▶ _PROBLEM STATEMENT_:
The records that follow are to be given again exactly, with their pictures omitted.

START DATA EXTRACTS

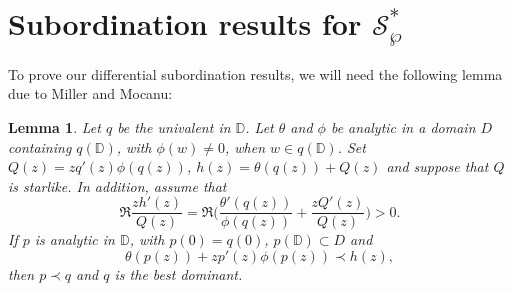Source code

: \documentclass[12pt, reqno]{amsart}
\numberwithin{equation}{section}
\theoremstyle{plain}
\newtheorem{lemma}{Lemma}[section]
\theoremstyle{definition}
\theoremstyle{remark}
\begin{document}
\section{Subordination results for $\mathcal{S}^*_{\wp}$}
To prove our differential subordination results, we will need the following lemma due to Miller and Mocanu:
\begin{lemma}\cite{sub-pg132} \label{L1}
	Let $q$ be the univalent in $\mathbb{D}$. Let $\theta$ and $\phi$ be analytic 
	in a domain $D$ containing $q(\mathbb{D})$, with $\phi(w)\neq0$, when $w\in q(\mathbb{D})$. Set $Q(z)=zq'(z)\phi(q(z))$, $h(z)=\theta(q(z))+Q(z)$ and suppose that $Q$ is starlike. In addition, assume that
	\begin{equation*}
	\Re\frac{zh'(z)}{Q(z)}=\Re\biggl(\frac{\theta'(q(z))}{\phi(q(z))}+\frac{zQ'(z)}{Q(z)}\biggl)>0.
	\end{equation*}
	If $p$ is analytic in $\mathbb{D}$, with $p(0)=q(0)$, $p(\mathbb{D})\subset D$ and 
	\begin{equation}
	\theta(p(z))+zp'(z)\phi(p(z)) \prec h(z),
	\end{equation}
	then $p\prec q$ and $q$ is the best dominant.
\end{lemma}
\end{document}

END DATA EXTRACTS

▶ _EXERCISE OUTPUT_:
Source code

: \documentclass[12pt, reqno]{amsart}
\numberwithin{equation}{section}
\theoremstyle{plain}
\newtheorem{lemma}{Lemma}[section]
\theoremstyle{definition}
\theoremstyle{remark}
\begin{document}
\section{Subordination results for $\mathcal{S}^*_{\wp}$}
To prove our differential subordination results, we will need the following lemma due to Miller and Mocanu:
\begin{lemma}\cite{sub-pg132} \label{L1}
	Let $q$ be the univalent in $\mathbb{D}$. Let $\theta$ and $\phi$ be analytic 
	in a domain $D$ containing $q(\mathbb{D})$, with $\phi(w)\neq0$, when $w\in q(\mathbb{D})$. Set $Q(z)=zq'(z)\phi(q(z))$, $h(z)=\theta(q(z))+Q(z)$ and suppose that $Q$ is starlike. In addition, assume that
	\begin{equation*}
	\Re\frac{zh'(z)}{Q(z)}=\Re\biggl(\frac{\theta'(q(z))}{\phi(q(z))}+\frac{zQ'(z)}{Q(z)}\biggl)>0.
	\end{equation*}
	If $p$ is analytic in $\mathbb{D}$, with $p(0)=q(0)$, $p(\mathbb{D})\subset D$ and 
	\begin{equation}
	\theta(p(z))+zp'(z)\phi(p(z)) \prec h(z),
	\end{equation}
	then $p\prec q$ and $q$ is the best dominant.
\end{lemma}
\end{document}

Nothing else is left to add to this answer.